Südafrika: Menschenrechtsgruppen intervenieren bei historischer Sammelklage sambischer Kinder wegen Bleivergiftung

Amnesty International und das Southern Africa Litigation Centre (SALC) haben beschlossen, einer beispiellosen Sammelklage beizutreten, die von einer Gruppe sambischer Kinder und Frauen gegen den Bergbaugiganten Anglo American in Südafrika angestrengt wurde. Das teilten die Organisationen heute nach Einreichung der Unterlagen mit. Die Kläger fordern eine Entschädigung für die langfristigen Auswirkungen des Bleiminen-Abbaus in Kabwe, Sambia.

Der South Gauteng High Court in Johannesburg wird in Kürze entscheiden müssen, ob diese einzigartige Sammelklage, die die negativen Auswirkungen der Bergbauaktivitäten eines südafrikanischen Unternehmens im Ausland auf die Menschenrechte anprangert, zugelassen wird. Wenn die Klage zugelassen wird, bietet sie Kindern und Frauen aus Kabwe eine einmalige Chance, vor Gericht zu bestehen.

“Diese Sammelklage ist ein symbolischer David-gegen-Goliath-Fall und ein bedeutender, längst überfälliger Schritt in Richtung Gerechtigkeit für die Menschen in Kabwe, die aufgrund der Bergbauaktivitäten multinationaler Unternehmen in ihren Gemeinden seit Jahren unter Bleivergiftungen leiden”, sagte Deprose Muchena, Direktor von Amnesty International für das östliche und südliche Afrika.

Im Oktober 2020 reichten Einwohner von Kabwe diese Zivilklage gegen die südafrikanische Tochtergesellschaft von Anglo American ein, im Namen von schätzungsweise 100.000 Kindern und Frauen, die berichten, dass sie infolge des jahrhundertelangen Mineralien-Abbaus in der Nähe ihrer Häuser einer Bleibelastung ausgesetzt waren. Die Entscheidung des Gerichts über die Zulassung dieser Sammelklage wird sich eindeutig auf das Recht der Opfer auf einen wirksamen Rechtsbehelf und den Zugang zur Justiz auswirken.

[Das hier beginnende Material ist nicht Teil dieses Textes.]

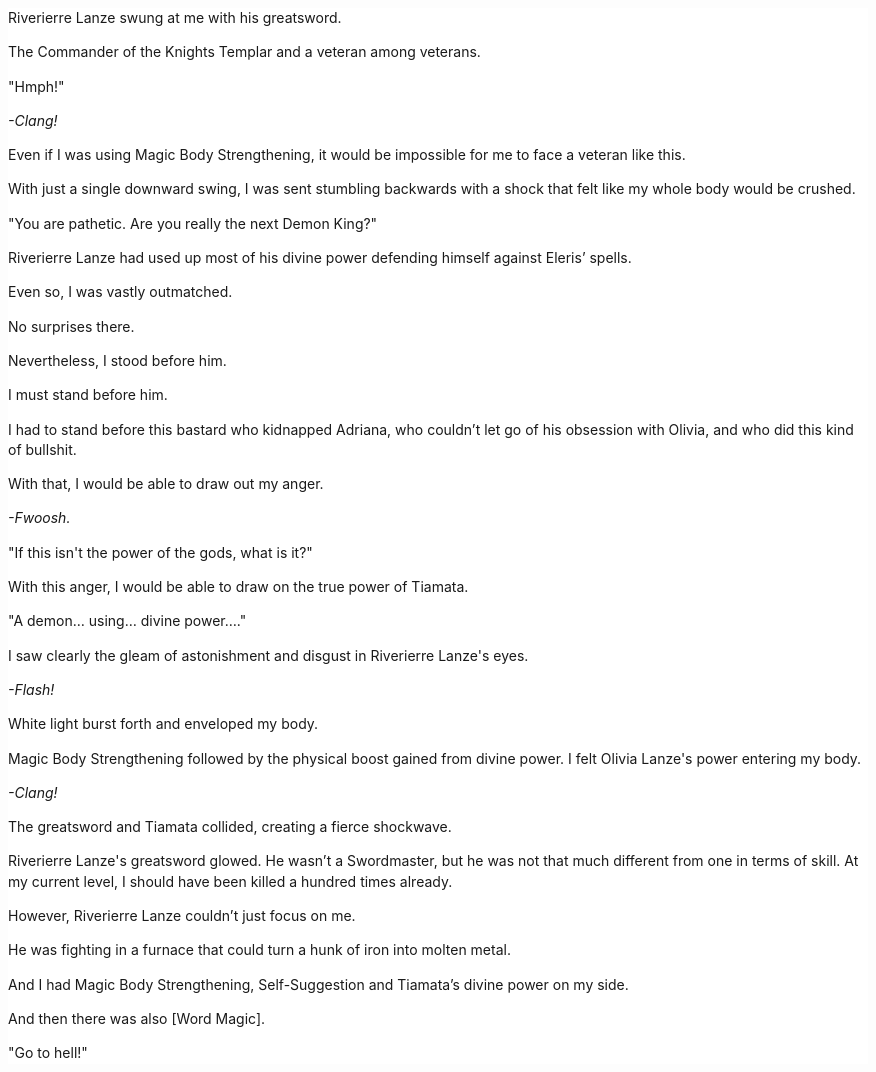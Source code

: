 Riverierre Lanze swung at me with his greatsword.

The Commander of the Knights Templar and a veteran among veterans.

"Hmph!"

*-Clang!*

Even if I was using Magic Body Strengthening, it would be impossible for me to face a veteran like this.

With just a single downward swing, I was sent stumbling backwards with a shock that felt like my whole body would be crushed.

"You are pathetic. Are you really the next Demon King?"

Riverierre Lanze had used up most of his divine power defending himself against Eleris’ spells.

Even so, I was vastly outmatched.

No surprises there.

Nevertheless, I stood before him.

I must stand before him.

I had to stand before this bastard who kidnapped Adriana, who couldn’t let go of his obsession with Olivia, and who did this kind of bullshit.

With that, I would be able to draw out my anger.

*-Fwoosh.*

"If this isn't the power of the gods, what is it?"

With this anger, I would be able to draw on the true power of Tiamata.

"A demon… using… divine power…."

I saw clearly the gleam of astonishment and disgust in Riverierre Lanze's eyes.

*-Flash!*

White light burst forth and enveloped my body.

Magic Body Strengthening followed by the physical boost gained from divine power. I felt Olivia Lanze's power entering my body.

*-Clang!*

The greatsword and Tiamata collided, creating a fierce shockwave.

Riverierre Lanze's greatsword glowed. He wasn’t a Swordmaster, but he was not that much different from one in terms of skill. At my current level, I should have been killed a hundred times already.

However, Riverierre Lanze couldn’t just focus on me.

He was fighting in a furnace that could turn a hunk of iron into molten metal.

And I had Magic Body Strengthening, Self-Suggestion and Tiamata’s divine power on my side.

And then there was also [Word Magic].

"Go to hell!"

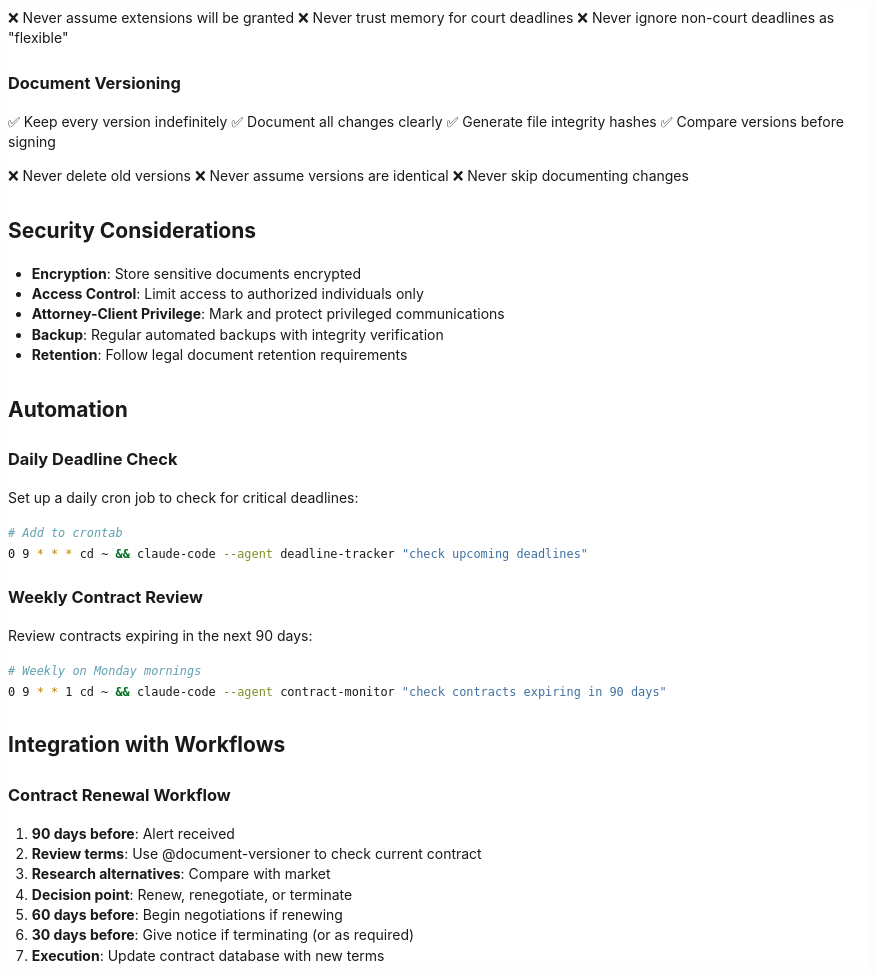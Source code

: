 ❌ Never assume extensions will be granted
❌ Never trust memory for court deadlines
❌ Never ignore non-court deadlines as "flexible"

### Document Versioning

✅ Keep every version indefinitely
✅ Document all changes clearly
✅ Generate file integrity hashes
✅ Compare versions before signing

❌ Never delete old versions
❌ Never assume versions are identical
❌ Never skip documenting changes

## Security Considerations

- **Encryption**: Store sensitive documents encrypted
- **Access Control**: Limit access to authorized individuals only
- **Attorney-Client Privilege**: Mark and protect privileged communications
- **Backup**: Regular automated backups with integrity verification
- **Retention**: Follow legal document retention requirements

## Automation

### Daily Deadline Check

Set up a daily cron job to check for critical deadlines:

```bash
# Add to crontab
0 9 * * * cd ~ && claude-code --agent deadline-tracker "check upcoming deadlines"
```

### Weekly Contract Review

Review contracts expiring in the next 90 days:

```bash
# Weekly on Monday mornings
0 9 * * 1 cd ~ && claude-code --agent contract-monitor "check contracts expiring in 90 days"
```

## Integration with Workflows

### Contract Renewal Workflow

1. **90 days before**: Alert received
2. **Review terms**: Use @document-versioner to check current contract
3. **Research alternatives**: Compare with market
4. **Decision point**: Renew, renegotiate, or terminate
5. **60 days before**: Begin negotiations if renewing
6. **30 days before**: Give notice if terminating (or as required)
7. **Execution**: Update contract database with new terms
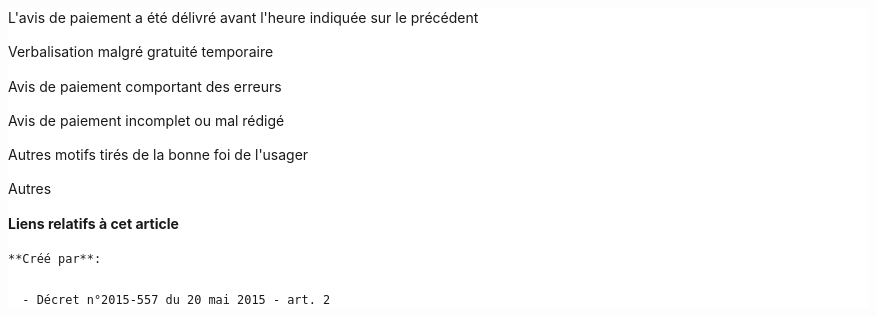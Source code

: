 L'avis de paiement a été délivré avant l'heure indiquée sur le précédent 

</td>
      <td align="left">
      </td><td align="left">
      </td><td align="left">
    </td></tr>
    <tr>
      <td>

Verbalisation malgré gratuité temporaire 

</td>
      <td align="left">
      </td><td align="left">
      </td><td align="left">
    </td></tr>
    <tr>
      <td>

Avis de paiement comportant des erreurs 

</td>
      <td align="left">
      </td><td align="left">
      </td><td align="left">
    </td></tr>
    <tr>
      <td>

Avis de paiement incomplet ou mal rédigé 

</td>
      <td align="left">
      </td><td align="left">
      </td><td align="left">
    </td></tr>
    <tr>
      <td>

Autres motifs tirés de la bonne foi de l'usager 

</td>
      <td align="left">
      </td><td align="left">
      </td><td align="left">
    </td></tr>
    <tr>
      <td>

Autres

</td>
      <td align="left">
      </td><td align="left">
      </td><td align="left">
    </td></tr>
  </tbody>
</table>

**Liens relatifs à cet article**

	**Créé par**:

	  - Décret n°2015-557 du 20 mai 2015 - art. 2
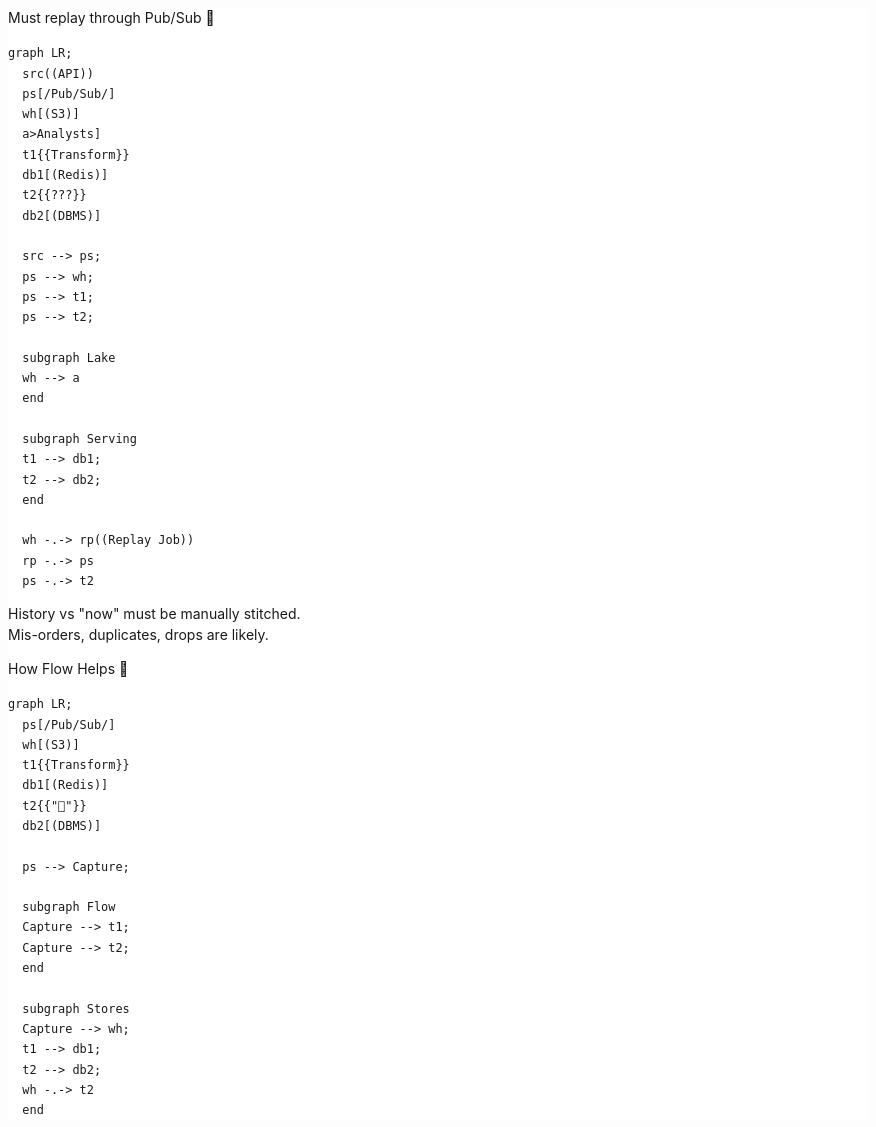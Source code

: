 

Must replay through Pub/Sub 🤮

```mermaid
graph LR;
  src((API))
  ps[/Pub/Sub/]
  wh[(S3)]
  a>Analysts]
  t1{{Transform}}
  db1[(Redis)]
  t2{{???}}
  db2[(DBMS)]

  src --> ps;
  ps --> wh;
  ps --> t1;
  ps --> t2;

  subgraph Lake
  wh --> a
  end

  subgraph Serving
  t1 --> db1;
  t2 --> db2;
  end

  wh -.-> rp((Replay Job))
  rp -.-> ps
  ps -.-> t2

```

History vs "now" must be manually stitched.<br>
Mis-orders, duplicates, drops are likely.



How Flow Helps 🌈 

```mermaid
graph LR;
  ps[/Pub/Sub/]
  wh[(S3)]
  t1{{Transform}}
  db1[(Redis)]
  t2{{"🚀"}}
  db2[(DBMS)]

  ps --> Capture;

  subgraph Flow
  Capture --> t1;
  Capture --> t2;
  end

  subgraph Stores
  Capture --> wh;
  t1 --> db1;
  t2 --> db2;
  wh -.-> t2
  end
```
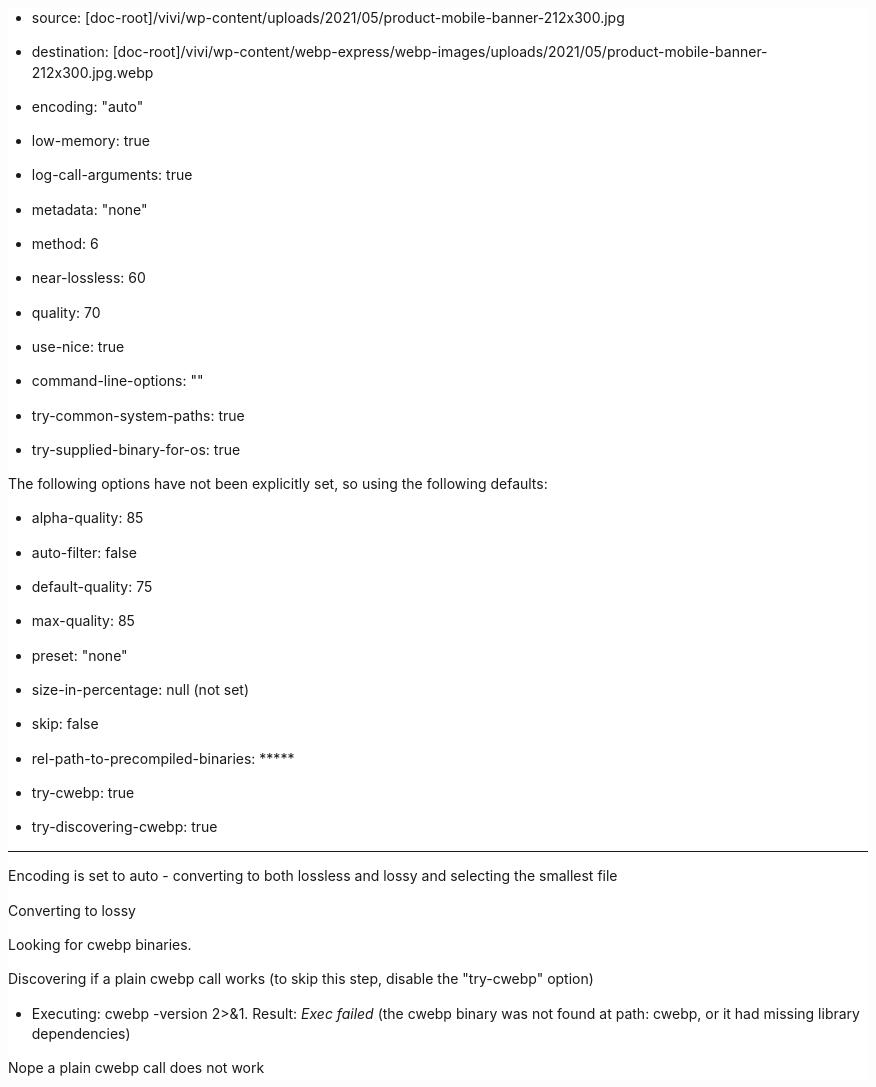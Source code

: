 - source: [doc-root]/vivi/wp-content/uploads/2021/05/product-mobile-banner-212x300.jpg

- destination: [doc-root]/vivi/wp-content/webp-express/webp-images/uploads/2021/05/product-mobile-banner-212x300.jpg.webp

- encoding: "auto"

- low-memory: true

- log-call-arguments: true

- metadata: "none"

- method: 6

- near-lossless: 60

- quality: 70

- use-nice: true

- command-line-options: ""

- try-common-system-paths: true

- try-supplied-binary-for-os: true


The following options have not been explicitly set, so using the following defaults:

- alpha-quality: 85

- auto-filter: false

- default-quality: 75

- max-quality: 85

- preset: "none"

- size-in-percentage: null (not set)

- skip: false

- rel-path-to-precompiled-binaries: *****

- try-cwebp: true

- try-discovering-cwebp: true

------------


Encoding is set to auto - converting to both lossless and lossy and selecting the smallest file


Converting to lossy

Looking for cwebp binaries.

Discovering if a plain cwebp call works (to skip this step, disable the "try-cwebp" option)

- Executing: cwebp -version 2>&1. Result: *Exec failed* (the cwebp binary was not found at path: cwebp, or it had missing library dependencies)

Nope a plain cwebp call does not work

Die gemeinsame Eingabe von Amnesty International und SALC als amici curiae (“Freunde des Gerichts”) enthält eine Analyse der internationalen Menschenrechtsstandards und des verfassungsmäßigen Schutzes Südafrikas, um das Gericht bei der Entscheidung dieser Angelegenheit zu unterstützen. Die Menschenrechtsgruppen betonen, dass Südafrika die Pflicht hat, das Verhalten seiner Unternehmen über die Landesgrenzen hinaus zu regulieren und die Menschenrechte im Rahmen der Unternehmenstätigkeit zu schützen, zu achten und zu beheben. Sie argumentieren weiter, dass die Bill of Rights südafrikanischen Unternehmen wie Anglo American Verpflichtungen auferlegt.

“Diese Sammelklage hat das Potenzial, eine ungeheuerliche Lücke in der Rechenschaftspflicht zu schließen und einen starken Präzedenzfall für die Rechenschaftspflicht von Unternehmen zu schaffen. Dieser Fall ist eine Gelegenheit für Südafrika, ein starkes Signal an multinationale Unternehmen zu senden, dass ihre Verpflichtungen, die Menschenrechte nicht zu verletzen, nicht an der Landesgrenze enden”, sagte Dr. Atilla Kisla, Leiter des SALC-Clusters International Justice.

Amnesty und SALC werden in dieser Angelegenheit durch das Centre for Applied Legal Studies (CALS) und Rechtsanwalt Karabo van Heerden vertreten.

Hintergrund

Die Kabwe-Bleimine – früher als “Broken Hill”-Mine bekannt – wurde angeblich zwischen 1925 und 1974 von Anglo American betrieben und verwaltet und trug Berichten zufolge zu einer erheblichen Umweltverschmutzung in den Städten und Gemeinden in der Umgebung der Minenanlage bei.

Heute bezeichnen Experten Kabwe als einen der am stärksten mit Blei verseuchten Orte der Welt. Medizinische Studien haben gezeigt, dass Kinder aus Kabwe rekordverdächtig hohe Bleikonzentrationen im Blut haben. Kinder und schwangere Frauen sind durch die Bleivergiftung besonders gefährdet, die bekanntermaßen zu dauerhaften Schäden an inneren Organen, einschließlich des Gehirns, führt.